Such shares may be authorized and unissued shares, treasury
shares or shares purchased on the open market.  If an Option or
SAR granted hereunder shall expire or terminate for any reason
without having been exercised in full, or if the Company shall
reacquire any unvested shares issued pursuant to Awards, any such
shares so reacquired shall again be available for subsequent
grants of Plan Benefits under the Plan.  Stock issued pursuant to
the Plan may be subject to such restrictions on transfer,
repurchase rights or other restrictions as shall be determined by
the Board of Directors.


SECTION 5.  Granting of Plan Benefits.
- ----------  --------------------------

     Plan Benefits may be granted under the Plan at any time
after adoption of the Plan by the Board of Directors and prior to
October 22, 2006; provided, however, that nothing in the Plan
shall be construed to obligate the Company to grant Plan Benefits
to a Participant or anyone claiming under or through a
Participant.  The date of grant of Plan Benefits under the Plan
will be the date specified by the Board of Directors at the time
the Board of Directors grants such Plan Benefits; provided,
however, that such date shall not be prior to the date on which
the Board of Directors takes such action.  The Board of Directors
shall have the right, with the consent of a Participant, to
convert an Incentive Stock Option granted under the Plan to a
Non-Qualified Option pursuant to Section 6.7.  Plan Benefits may
be granted alone or in addition to other grants under the Plan.


SECTION 6.  Special Provisions Applicable to Options and SARs.
- ----------  --------------------------------------------------

     6.1  Purchase Price and Shares Subject to Options and SARs.

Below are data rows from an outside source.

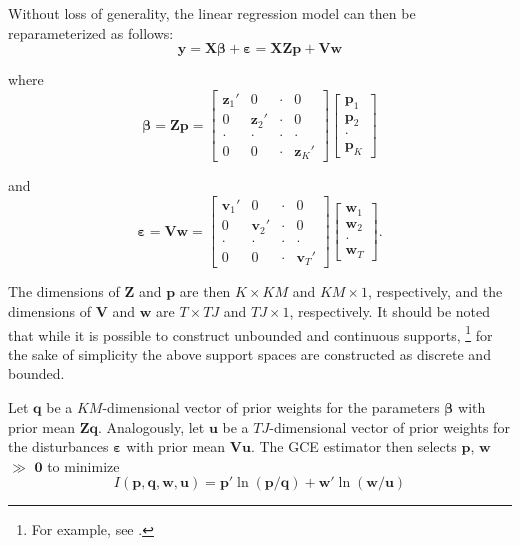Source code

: \documentclass[english]{article}
\begin{document}
Without loss of generality, the linear regression model can then be 
reparameterized as follows:
\begin{equation}
\mathbf{y} = \mathbf{X\beta} + \mathbf{\varepsilon} = 
\mathbf{X Z p} + \mathbf{V w}
\end{equation}

\noindent
where 
\begin{equation}
\mathbf{\beta} = \mathbf{Zp} = 
\left[ \begin{array}{cccc}
\mathbf{z}_1' & 0 & \cdot & 0 \\
0  & \mathbf{z}_2' & \cdot & 0 \\
\cdot  & \cdot  & \cdot & \cdot  \\
0 & 0 & \cdot & \mathbf{z}_K'
\end{array}\right]
\left[ \begin{array}{c}
\mathbf{p}_1 \\
\mathbf{p}_2 \\
\cdot \\
\mathbf{p}_K 
\end{array}\right]
\end{equation}

\noindent
and 
\begin{equation}
\mathbf{\varepsilon} = \mathbf{Vw} = 
\left[ \begin{array}{cccc}
\mathbf{v}_1' & 0 & \cdot & 0 \\
0  & \mathbf{v}_2' & \cdot & 0 \\
\cdot  & \cdot  & \cdot & \cdot  \\
0 & 0 & \cdot & \mathbf{v}_T'
\end{array}\right]
\left[ \begin{array}{c}
\mathbf{w}_1 \\
\mathbf{w}_2 \\
\cdot \\
\mathbf{w}_T 
\end{array}\right].
\end{equation}

\noindent
The dimensions of $\mathbf{Z}$ and $\mathbf{p}$ are then 
$K \times KM$ and $KM \times 1$, respectively, and the dimensions of 
$\mathbf{V}$ and $\mathbf{w}$ are $T \times TJ$ and $TJ \times 1$, 
respectively.
It should be noted that while it is possible to construct unbounded and 
continuous supports,%
\footnote{For example, see \citet{golan2002}.}
for the sake of simplicity the above support spaces are constructed as 
discrete and bounded. 

Let $\mathbf{q}$ be a $KM$-dimensional vector of prior weights for the 
parameters $\mathbf{\beta}$ with prior mean $\mathbf{Zq}$.
Analogously, let $\mathbf{u}$ be a $TJ$-dimensional vector of prior weights 
for the disturbances $\mathbf{\varepsilon}$ with prior mean $\mathbf{Vu}$.
The GCE estimator then selects $\mathbf{p}$, $\mathbf{w}$ $\gg$ 
$\mathbf{0}$ to minimize 
\begin{equation}
I({\mathbf{p}, \mathbf{q}, \mathbf{w}, \mathbf{u}}) = 
\mathbf{p}' \ln (\mathbf{p}/\mathbf{q}) + 
\mathbf{w}' \ln (\mathbf{w}/\mathbf{u})
\end{equation}
\end{document}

          (a)  The purchase price per share of Common Stock
     deliverable upon the exercise of an Option shall be
     determined by the Board of Directors; provided, however,
     that the exercise price shall not be less than 100% of the
     fair market value of such Common Stock on the day the Option
     is granted (except as modified in Section 6.6(b) hereof in
     the case of an Incentive Stock Option).
     
          (b)  Options granted under the Plan may provide for the
     payment of the exercise price by delivery of (i) cash or a
     check payable to the order of the Company in an amount equal
     to the exercise price of such Options, (ii) shares of Common
     Stock of the Company owned by the Participant having a fair
     market value equal in amount to the exercise price of the
     Options being exercised, or (iii) any combination of (i) and
     (ii).  The fair market value of any shares of the Company's
     Common Stock which may be delivered upon exercise of an
     Option shall be determined by the Board of Directors.  The
     Board of Directors may also permit Participants, either on a
     selective or aggregate basis, to simultaneously exercise
     Options and sell the shares of Common Stock thereby
     acquired, pursuant to a brokerage or similar arrangement,
     approved in advance by the Board of Directors, and to use
     the proceeds from such sale as payment of the purchase price
     of such shares.

          (c)  If, at the time an Option is granted under the
     Plan, the Company's Common Stock is publicly traded, "fair
     market value" shall be determined as of the last business
     day for which the prices or quotes discussed in this
     sentence are available prior to the date such Option is
     granted (the "Determination Date") and shall mean (i) the
     average (on the Determination Date) of the high and low
     prices of the Common Stock on the principal national
     securities exchange on which the Common Stock is traded, if
     such Common Stock is then traded on a national securities
     exchange; (ii) the last reported sale price (on the
     Determination Date) of the Common Stock on The Nasdaq Stock
     Market if the Common Stock is not then traded on a national
     securities exchange; or (iii) the closing bid price (or
     average of bid prices) last quoted (on the Determination
     Date) by an established quotation service for over-the-
     counter securities, if the Common Stock is not reported on
     The Nasdaq Stock Market.  However, if the Common Stock is
     not publicly traded at the time an Option is granted under
     the Plan, "fair market value" shall be deemed to be the fair
     value of the Common Stock as determined by the Board of
     Directors after taking into consideration all factors which
     it deems appropriate, including, without limitation, recent
     sale and offer prices of the Common Stock in private
     transactions negotiated at arm's length.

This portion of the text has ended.